He probably wants to sell it to people as "magic betta leaves, best in the world, not from 3rd world countries, raised here in the great USA" .... except with worse grammar.


----------



## styggian

MrVampire181 said:


> He pointed the camera right at it and said "If you know what that is keep it to yourself."
> 
> He probably wants to sell it to people as "magic betta leaves, best in the world, not from 3rd world countries, raised here in the great USA" .... except with worse grammar.


Lol. This guy is such a joke. Wow.


----------



## lvandert

just wow. You know this makes me kinda happy though. This prooves something, we're not just a form we're a community. We stick up for one another, and back up what we think is right.
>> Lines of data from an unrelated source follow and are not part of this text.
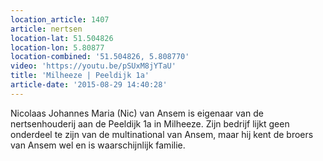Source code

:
 ```yaml
---
location_article: 1407
article: nertsen
location-lat: 51.504826
location-lon: 5.80877
location-combined: '51.504826, 5.808770'
video: 'https://youtu.be/pSUxM8jYTaU'
title: 'Milheeze | Peeldijk 1a'
article-date: '2015-08-29 14:40:28'
---
```


Nicolaas Johannes Maria (Nic) van Ansem is eigenaar van de nertsenhouderij aan de Peeldijk 1a in Milheeze. Zijn bedrijf lijkt geen onderdeel te zijn van de multinational van Ansem, maar hij kent de broers van Ansem wel en is waarschijnlijk familie.
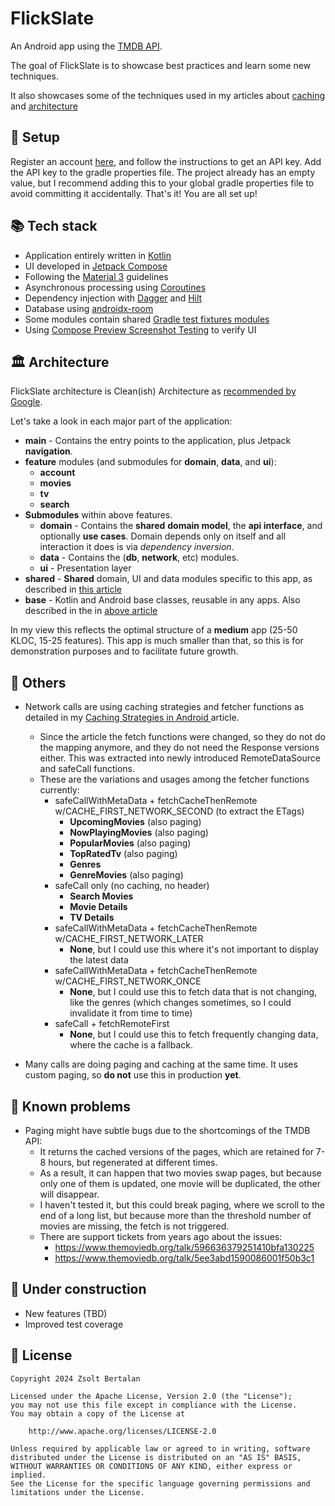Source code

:# FlickSlate

An Android app using the [TMDB API](https://developer.themoviedb.org/docs/getting-started).

The goal of FlickSlate is to showcase best practices and learn some new techniques.

It also showcases some of the techniques used in my articles about [caching](https://herrbert74.github.io/posts/caching-strategies-in-android/) and [architecture](https://herrbert74.github.io/posts/architecture-related-decisions-introduction/)

## 🧩 Setup

Register an account [here](https://developer.themoviedb.org/docs/getting-started), 
and follow the instructions to get an API key. Add the API key to the gradle properties file. 
The project already has an empty value, but I recommend adding this to your global gradle properties
file to avoid committing it accidentally. That's it! You are all set up!

## 📚 Tech stack

- Application entirely written in [Kotlin](https://kotlinlang.org)
- UI developed in [Jetpack Compose](https://developer.android.com/jetpack/androidx/releases/compose)
- Following the [Material 3](https://m3.material.io/) guidelines
- Asynchronous processing using [Coroutines](https://kotlin.github.io/kotlinx.coroutines/)
- Dependency injection with [Dagger](https://github.com/google/dagger) and [Hilt](https://dagger.dev/hilt/)
- Database using [androidx-room](https://developer.android.com/training/data-storage/room/)
- Some modules contain shared [Gradle test fixtures modules](https://docs.gradle.org/current/userguide/java_testing.html#sec:java_test_fixtures)
- Using [Compose Preview Screenshot Testing](https://developer.android.com/studio/preview/compose-screenshot-testing) to verify UI

## 🏛 Architecture

FlickSlate architecture is Clean(ish) Architecture as [recommended by Google](https://developer.android.com/topic/architecture).

Let's take a look in each major part of the application:

* **main** - Contains the entry points to the application, plus Jetpack **navigation**.
* **feature** modules (and submodules for **domain**, **data**, and **ui**):
  * **account**
  * **movies**
  * **tv**
  * **search**
* **Submodules** within above features.
  * **domain** - Contains the **shared** **domain model**, the **api interface**, and optionally **use cases**. Domain depends only on itself and all interaction it does is via _dependency
    inversion_.
  * **data** - Contains the (**db**, **network**, etc) modules.
  * **ui** - Presentation layer
* **shared** - **Shared** domain, UI and data modules specific to this app, as described in [this article](https://herrbert74.github.io/posts/architectural-evolution-of-an-app/)
* **base** - Kotlin and Android base classes, reusable in any apps. Also described in the in [above article](https://herrbert74.github.io/posts/architectural-evolution-of-an-app/)

In my view this reflects the optimal structure of a **medium** app (25-50 KLOC, 15-25 features). This app is much smaller than that, so this is for demonstration purposes and to facilitate future growth.

## 👀 Others

* Network calls are using caching strategies and fetcher functions as detailed in my [Caching Strategies in Android ](https://herrbert74.github.io/posts/caching-strategies-in-android) article.
  * Since the article the fetch functions were changed, so they do not do the mapping anymore, and they do not need the Response versions either. This was extracted into newly introduced RemoteDataSource and safeCall functions.
  * These are the variations and usages among the fetcher functions currently:
    * safeCallWithMetaData + fetchCacheThenRemote w/CACHE_FIRST_NETWORK_SECOND (to extract the ETags)
      * **UpcomingMovies** (also paging)
      * **NowPlayingMovies** (also paging)
      * **PopularMovies** (also paging)
      * **TopRatedTv** (also paging)
      * **Genres**
      * **GenreMovies** (also paging)
    * safeCall only (no caching, no header)
      * **Search Movies**
      * **Movie Details**
      * **TV Details**
    * safeCallWithMetaData + fetchCacheThenRemote w/CACHE_FIRST_NETWORK_LATER
      * **None**, but I could use this where it's not important to display the latest data
    * safeCallWithMetaData + fetchCacheThenRemote w/CACHE_FIRST_NETWORK_ONCE
      * **None**, but I could use this to fetch data that is not changing, like the genres (which changes sometimes, so I could invalidate it from time to time)
    * safeCall + fetchRemoteFirst
      * **None**, but I could use this to fetch frequently changing data, where the cache is a fallback.
    
* Many calls are doing paging and caching at the same time. It uses custom paging, so **do not** use this in production **yet**.

## 💩 Known problems

* Paging might have subtle bugs due to the shortcomings of the TMDB API:
  * It returns the cached versions of the pages, which are retained for 7-8 hours, but regenerated at different times.
  * As a result, it can happen that two movies swap pages, but because only one of them is updated, one movie will be duplicated, the other will disappear.
  * I haven't tested it, but this could break paging, where we scroll to the end of a long list, but because more than the threshold number of movies are missing, the fetch is not triggered.
  * There are support tickets from years ago about the issues:
    * https://www.themoviedb.org/talk/596636379251410bfa130225
    * https://www.themoviedb.org/talk/5ee3abd1590086001f50b3c1

## 	🚧 Under construction

* New features (TBD)
* Improved test coverage

## 📃 License

```
Copyright 2024 Zsolt Bertalan

Licensed under the Apache License, Version 2.0 (the "License");
you may not use this file except in compliance with the License.
You may obtain a copy of the License at

    http://www.apache.org/licenses/LICENSE-2.0

Unless required by applicable law or agreed to in writing, software
distributed under the License is distributed on an "AS IS" BASIS,
WITHOUT WARRANTIES OR CONDITIONS OF ANY KIND, either express or implied.
See the License for the specific language governing permissions and
limitations under the License.
```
Joining this site, by far, has been the best thing I've done on the internet in a LONG time. You guys accept the newbies (me) and we, as newbies, respect the veterans. Look at all of the people that have come and backed you up MrV. If we're not a little happy community within ourselves then I beg someone to come up with a better name for it.


----------



## MadameDesu

lvandert said:


> just wow. You know this makes me kinda happy though. This prooves something, we're not just a form we're a community. We stick up for one another, and back up what we think is right. Joining this site, by far, has been the best thing I've done on the internet in a LONG time. You guys accept the newbies (me) and we, as newbies, respect the veterans. Look at all of the people that have come and backed you up MrV. If we're not a little happy community within ourselves then I beg someone to come up with a better name for it.


I totally agree! I haven't even been here that long and you're all so fantastic! 

One question though: What are IALs used for?


----------



## lvandert

IAL promote breeding in the females, help the healing process, promote good health, make the waters more like where their originally from...umm anything I missed?


----------



## MadameDesu

lvandert said:


> IAL promote breeding in the females, help the healing process, promote good health, make the waters more like where their originally from...umm anything I missed?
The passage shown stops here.